→ Work required
Whatever the records say, set them down exactly.
===== Extracted data
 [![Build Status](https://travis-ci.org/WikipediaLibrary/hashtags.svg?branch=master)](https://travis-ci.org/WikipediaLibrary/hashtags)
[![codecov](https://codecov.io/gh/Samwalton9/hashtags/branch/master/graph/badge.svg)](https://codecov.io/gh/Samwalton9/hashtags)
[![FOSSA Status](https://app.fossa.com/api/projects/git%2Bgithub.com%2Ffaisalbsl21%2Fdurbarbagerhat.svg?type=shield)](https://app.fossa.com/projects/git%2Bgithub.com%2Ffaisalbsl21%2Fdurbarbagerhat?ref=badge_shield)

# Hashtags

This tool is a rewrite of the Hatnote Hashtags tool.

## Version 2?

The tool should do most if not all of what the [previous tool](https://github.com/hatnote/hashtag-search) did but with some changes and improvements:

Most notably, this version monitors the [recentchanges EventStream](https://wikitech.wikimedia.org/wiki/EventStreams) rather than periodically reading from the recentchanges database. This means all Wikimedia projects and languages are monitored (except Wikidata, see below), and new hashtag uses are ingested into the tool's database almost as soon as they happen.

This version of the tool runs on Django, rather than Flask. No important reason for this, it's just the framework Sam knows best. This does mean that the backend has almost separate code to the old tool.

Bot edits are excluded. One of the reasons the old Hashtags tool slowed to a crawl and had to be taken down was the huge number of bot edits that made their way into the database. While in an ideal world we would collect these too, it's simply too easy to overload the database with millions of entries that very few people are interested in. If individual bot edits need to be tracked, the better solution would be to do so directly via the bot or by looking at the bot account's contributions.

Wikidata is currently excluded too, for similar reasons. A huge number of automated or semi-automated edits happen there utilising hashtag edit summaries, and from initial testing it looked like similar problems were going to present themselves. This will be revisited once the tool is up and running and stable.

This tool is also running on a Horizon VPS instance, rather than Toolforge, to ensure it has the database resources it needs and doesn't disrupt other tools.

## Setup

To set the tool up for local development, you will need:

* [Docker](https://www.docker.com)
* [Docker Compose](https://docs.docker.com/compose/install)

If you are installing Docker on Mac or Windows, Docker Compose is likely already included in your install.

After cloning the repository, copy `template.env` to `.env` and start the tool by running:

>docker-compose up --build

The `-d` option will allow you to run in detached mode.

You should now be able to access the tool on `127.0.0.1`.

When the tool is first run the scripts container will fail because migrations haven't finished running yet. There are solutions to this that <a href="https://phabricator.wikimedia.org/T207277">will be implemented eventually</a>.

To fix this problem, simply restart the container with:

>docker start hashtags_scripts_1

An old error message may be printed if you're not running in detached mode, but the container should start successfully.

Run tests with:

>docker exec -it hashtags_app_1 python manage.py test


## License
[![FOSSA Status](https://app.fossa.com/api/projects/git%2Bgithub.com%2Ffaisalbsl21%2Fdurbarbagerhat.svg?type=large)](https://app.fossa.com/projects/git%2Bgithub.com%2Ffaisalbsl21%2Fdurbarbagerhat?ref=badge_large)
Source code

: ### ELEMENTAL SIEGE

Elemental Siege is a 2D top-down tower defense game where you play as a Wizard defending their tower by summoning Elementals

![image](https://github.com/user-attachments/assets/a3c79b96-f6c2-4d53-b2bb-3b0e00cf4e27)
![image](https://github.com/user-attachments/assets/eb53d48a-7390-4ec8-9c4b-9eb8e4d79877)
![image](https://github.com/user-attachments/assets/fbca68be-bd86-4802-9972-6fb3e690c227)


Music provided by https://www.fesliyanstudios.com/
==========
→ Solution
 [![Build Status](https://travis-ci.org/WikipediaLibrary/hashtags.svg?branch=master)](https://travis-ci.org/WikipediaLibrary/hashtags)
[![codecov](https://codecov.io/gh/Samwalton9/hashtags/branch/master/graph/badge.svg)](https://codecov.io/gh/Samwalton9/hashtags)
[![FOSSA Status](https://app.fossa.com/api/projects/git%2Bgithub.com%2Ffaisalbsl21%2Fdurbarbagerhat.svg?type=shield)](https://app.fossa.com/projects/git%2Bgithub.com%2Ffaisalbsl21%2Fdurbarbagerhat?ref=badge_shield)

# Hashtags

This tool is a rewrite of the Hatnote Hashtags tool.

## Version 2?

The tool should do most if not all of what the [previous tool](https://github.com/hatnote/hashtag-search) did but with some changes and improvements:

Most notably, this version monitors the [recentchanges EventStream](https://wikitech.wikimedia.org/wiki/EventStreams) rather than periodically reading from the recentchanges database. This means all Wikimedia projects and languages are monitored (except Wikidata, see below), and new hashtag uses are ingested into the tool's database almost as soon as they happen.

This version of the tool runs on Django, rather than Flask. No important reason for this, it's just the framework Sam knows best. This does mean that the backend has almost separate code to the old tool.

Bot edits are excluded. One of the reasons the old Hashtags tool slowed to a crawl and had to be taken down was the huge number of bot edits that made their way into the database. While in an ideal world we would collect these too, it's simply too easy to overload the database with millions of entries that very few people are interested in. If individual bot edits need to be tracked, the better solution would be to do so directly via the bot or by looking at the bot account's contributions.

Wikidata is currently excluded too, for similar reasons. A huge number of automated or semi-automated edits happen there utilising hashtag edit summaries, and from initial testing it looked like similar problems were going to present themselves. This will be revisited once the tool is up and running and stable.

This tool is also running on a Horizon VPS instance, rather than Toolforge, to ensure it has the database resources it needs and doesn't disrupt other tools.

## Setup

To set the tool up for local development, you will need:

* [Docker](https://www.docker.com)
* [Docker Compose](https://docs.docker.com/compose/install)

If you are installing Docker on Mac or Windows, Docker Compose is likely already included in your install.

After cloning the repository, copy `template.env` to `.env` and start the tool by running:

>docker-compose up --build

The `-d` option will allow you to run in detached mode.

You should now be able to access the tool on `127.0.0.1`.

When the tool is first run the scripts container will fail because migrations haven't finished running yet. There are solutions to this that <a href="https://phabricator.wikimedia.org/T207277">will be implemented eventually</a>.

To fix this problem, simply restart the container with:

>docker start hashtags_scripts_1

An old error message may be printed if you're not running in detached mode, but the container should start successfully.

Run tests with:

>docker exec -it hashtags_app_1 python manage.py test


## License
[![FOSSA Status](https://app.fossa.com/api/projects/git%2Bgithub.com%2Ffaisalbsl21%2Fdurbarbagerhat.svg?type=large)](https://app.fossa.com/projects/git%2Bgithub.com%2Ffaisalbsl21%2Fdurbarbagerhat?ref=badge_large)
Source code

: ### ELEMENTAL SIEGE

Elemental Siege is a 2D top-down tower defense game where you play as a Wizard defending their tower by summoning Elementals

![image](https://github.com/user-attachments/assets/a3c79b96-f6c2-4d53-b2bb-3b0e00cf4e27)
![image](https://github.com/user-attachments/assets/eb53d48a-7390-4ec8-9c4b-9eb8e4d79877)
![image](https://github.com/user-attachments/assets/fbca68be-bd86-4802-9972-6fb3e690c227)


Music provided by https://www.fesliyanstudios.com/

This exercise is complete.